A legislação trabalhista brasileira também aponta nessa direção. A recente atualização da Norma Regulamentadora nº 1 (NR-1), que trata das disposições gerais em segurança e saúde no trabalho, determina que as empresas considerem os riscos psicossociais no seu Gerenciamento de Riscos Ocupacionais (GRO). Ou seja, a saúde mental deixou de ser apenas uma questão de responsabilidade social ou boa prática: tornou-se uma obrigação legal. Identificar, avaliar e agir sobre os fatores que impactam o bem-estar psíquico dos trabalhadores é agora parte integrante das obrigações de qualquer empregador.
O viés positivo que precisamos reforçar está justamente na capacidade das empresas de liderar essa mudança. Quando acolhemos com empatia, flexibilizamos jornadas, reconhecemos o valor do cuidado (inclusive o realizado fora das paredes do escritório), criamos programas de apoio psicológico e estimulamos a escuta ativa, estamos não apenas promovendo bem-estar, mas fortalecendo vínculos, propósito e engajamento.
Para o ecossistema econômico regional, como o de Belo Horizonte, que abriga organizações inovadoras, indústrias tradicionais e uma crescente economia de impacto, essa é uma oportunidade de se posicionar como referência em cultura corporativa consciente.

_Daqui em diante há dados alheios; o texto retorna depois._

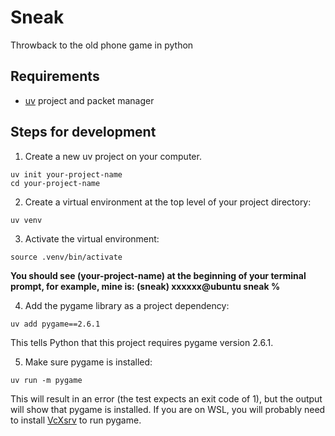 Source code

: # Sneak
Throwback to the old phone game in python

## Requirements

- [uv](https://docs.astral.sh/uv/getting-started/installation/) project and packet manager

## Steps for development

1. Create a new uv project on your computer.

```
uv init your-project-name
cd your-project-name
```

2. Create a virtual environment at the top level of your project directory:

```
uv venv
```

3. Activate the virtual environment:

```
source .venv/bin/activate
```

__You should see (your-project-name) at the beginning of your terminal prompt, for example, mine is: (sneak) xxxxxx@ubuntu sneak %__

4. Add the pygame library as a project dependency:

```
uv add pygame==2.6.1
```

This tells Python that this project requires pygame version 2.6.1.

5. Make sure pygame is installed:

```
uv run -m pygame
```

This will result in an error (the test expects an exit code of 1), but the output will show that pygame is installed.
If you are on WSL, you will probably need to install [VcXsrv](https://vcxsrv.com/) to run pygame.
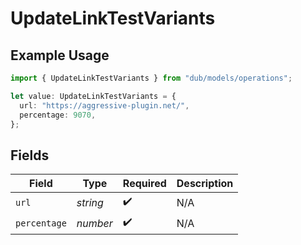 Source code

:# UpdateLinkTestVariants

## Example Usage

```typescript
import { UpdateLinkTestVariants } from "dub/models/operations";

let value: UpdateLinkTestVariants = {
  url: "https://aggressive-plugin.net/",
  percentage: 9070,
};
```

## Fields

| Field              | Type               | Required           | Description        |
| ------------------ | ------------------ | ------------------ | ------------------ |
| `url`              | *string*           | :heavy_check_mark: | N/A                |
| `percentage`       | *number*           | :heavy_check_mark: | N/A                | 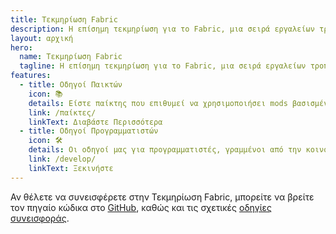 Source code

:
 ```yaml
---
title: Τεκμηρίωση Fabric
description: Η επίσημη τεκμηρίωση για το Fabric, μια σειρά εργαλείων τροποποίησης (modding) για το Minecraft.
layout: αρχική
hero:
  name: Τεκμηρίωση Fabric
  tagline: Η επίσημη τεκμηρίωση για το Fabric, μια σειρά εργαλείων τροποποίησης (modding) για το Minecraft.
features:
  - title: Οδηγοί Παικτών
    icon: 📚
    details: Είστε παίκτης που επιθυμεί να χρησιμοποιήσει mods βασισμένα στο Fabric; Οι οδηγοί μας για τους παίκτες σας καλύπτουν. Αυτοί οι οδηγοί θα σας βοηθήσουν στη λήψη, εγκατάσταση και αντιμετώπιση προβλημάτων των mods Fabric.
    link: /παίκτες/
    linkText: Διαβάστε Περισσότερα
  - title: Οδηγοί Προγραμματιστών
    icon: 🛠️
    details: Οι οδηγοί μας για προγραμματιστές, γραμμένοι από την κοινότητά μας, καλύπτουν τα πάντα, από τη δημιουργία του περιβάλλοντος ανάπτυξής σας μέχρι προχωρημένα θέματα όπως η απόδοση και η δικτύωση.
    link: /develop/
    linkText: Ξεκινήστε
---
```


Αν θέλετε να συνεισφέρετε στην Τεκμηρίωση Fabric, μπορείτε να βρείτε τον πηγαίο κώδικα στο [GitHub](https://github.com/FabricMC/fabric-docs), καθώς και τις σχετικές [οδηγίες συνεισφοράς](./contributing).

Empresas que cuidam das pessoas prosperam de forma mais sustentável – e têm mais capacidade de atrair e reter talentos, sobretudo das novas gerações que demandam coerência entre discurso e prática.
Enfrentar a crise de saúde mental é um dever social, mas também uma decisão estratégica. E isso passa, necessariamente, por um olhar atento às desigualdades de gênero, pela valorização do cuidado e pela implementação efetiva das normas legais – como a NR-1 – que fortalecem a cultura de prevenção e bem-estar.
A boa notícia? Temos à nossa disposição conhecimento, ferramentas e, sobretudo, uma geração de lideranças dispostas a fazer diferente. Que saibamos transformar o alerta em ação – com consciência, coragem e cuidado.